WHAT THE EXERCISE ASKS: Going line by line through the entries, count those containing "known" and state only the result.

Recorded data
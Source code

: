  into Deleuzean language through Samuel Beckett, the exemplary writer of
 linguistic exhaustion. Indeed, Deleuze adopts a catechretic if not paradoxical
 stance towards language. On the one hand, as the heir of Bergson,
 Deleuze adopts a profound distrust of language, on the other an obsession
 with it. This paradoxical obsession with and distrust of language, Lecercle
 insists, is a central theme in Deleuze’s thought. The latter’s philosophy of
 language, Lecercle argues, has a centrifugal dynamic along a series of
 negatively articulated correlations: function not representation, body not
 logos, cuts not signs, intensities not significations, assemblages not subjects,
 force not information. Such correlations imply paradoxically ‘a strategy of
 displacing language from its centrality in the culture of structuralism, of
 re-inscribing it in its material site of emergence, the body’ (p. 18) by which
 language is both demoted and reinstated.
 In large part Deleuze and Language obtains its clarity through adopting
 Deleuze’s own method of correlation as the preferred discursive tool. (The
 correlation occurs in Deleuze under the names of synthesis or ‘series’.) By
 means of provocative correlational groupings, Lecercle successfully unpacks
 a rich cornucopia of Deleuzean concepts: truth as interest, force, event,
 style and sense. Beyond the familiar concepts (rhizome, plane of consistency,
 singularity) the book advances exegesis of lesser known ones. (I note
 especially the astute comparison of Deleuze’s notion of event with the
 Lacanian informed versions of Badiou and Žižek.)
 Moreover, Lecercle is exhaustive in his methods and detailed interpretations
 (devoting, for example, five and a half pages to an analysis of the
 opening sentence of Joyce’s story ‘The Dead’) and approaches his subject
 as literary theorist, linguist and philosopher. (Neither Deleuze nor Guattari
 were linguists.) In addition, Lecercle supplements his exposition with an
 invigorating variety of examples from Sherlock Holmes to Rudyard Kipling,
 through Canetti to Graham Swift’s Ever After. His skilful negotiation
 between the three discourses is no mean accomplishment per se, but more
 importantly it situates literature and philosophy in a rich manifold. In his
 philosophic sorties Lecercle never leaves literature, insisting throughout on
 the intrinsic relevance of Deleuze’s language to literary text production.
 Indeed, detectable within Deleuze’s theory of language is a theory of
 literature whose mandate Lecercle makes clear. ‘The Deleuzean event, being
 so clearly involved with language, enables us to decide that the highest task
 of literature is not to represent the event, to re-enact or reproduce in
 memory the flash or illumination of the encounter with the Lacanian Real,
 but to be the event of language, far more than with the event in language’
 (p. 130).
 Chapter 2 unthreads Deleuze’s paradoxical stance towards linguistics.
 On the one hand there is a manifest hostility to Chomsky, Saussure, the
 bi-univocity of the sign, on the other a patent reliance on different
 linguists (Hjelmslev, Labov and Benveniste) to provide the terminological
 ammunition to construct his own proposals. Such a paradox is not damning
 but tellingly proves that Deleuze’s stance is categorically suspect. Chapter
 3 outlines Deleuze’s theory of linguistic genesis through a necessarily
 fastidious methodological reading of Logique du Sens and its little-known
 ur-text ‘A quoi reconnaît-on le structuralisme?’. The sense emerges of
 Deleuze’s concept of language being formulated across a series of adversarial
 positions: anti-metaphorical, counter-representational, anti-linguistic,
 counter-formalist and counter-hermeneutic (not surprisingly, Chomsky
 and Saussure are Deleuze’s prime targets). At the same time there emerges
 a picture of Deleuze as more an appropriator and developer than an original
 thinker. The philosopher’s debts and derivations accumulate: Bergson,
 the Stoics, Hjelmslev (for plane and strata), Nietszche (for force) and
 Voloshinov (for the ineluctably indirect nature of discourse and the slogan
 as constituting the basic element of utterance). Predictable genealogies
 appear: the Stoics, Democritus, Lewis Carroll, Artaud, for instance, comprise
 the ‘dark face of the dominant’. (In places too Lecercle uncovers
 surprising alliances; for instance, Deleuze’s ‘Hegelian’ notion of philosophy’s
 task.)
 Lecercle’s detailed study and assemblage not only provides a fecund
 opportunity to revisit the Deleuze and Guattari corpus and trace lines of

RESPONSE TO THE EXERCISE: 2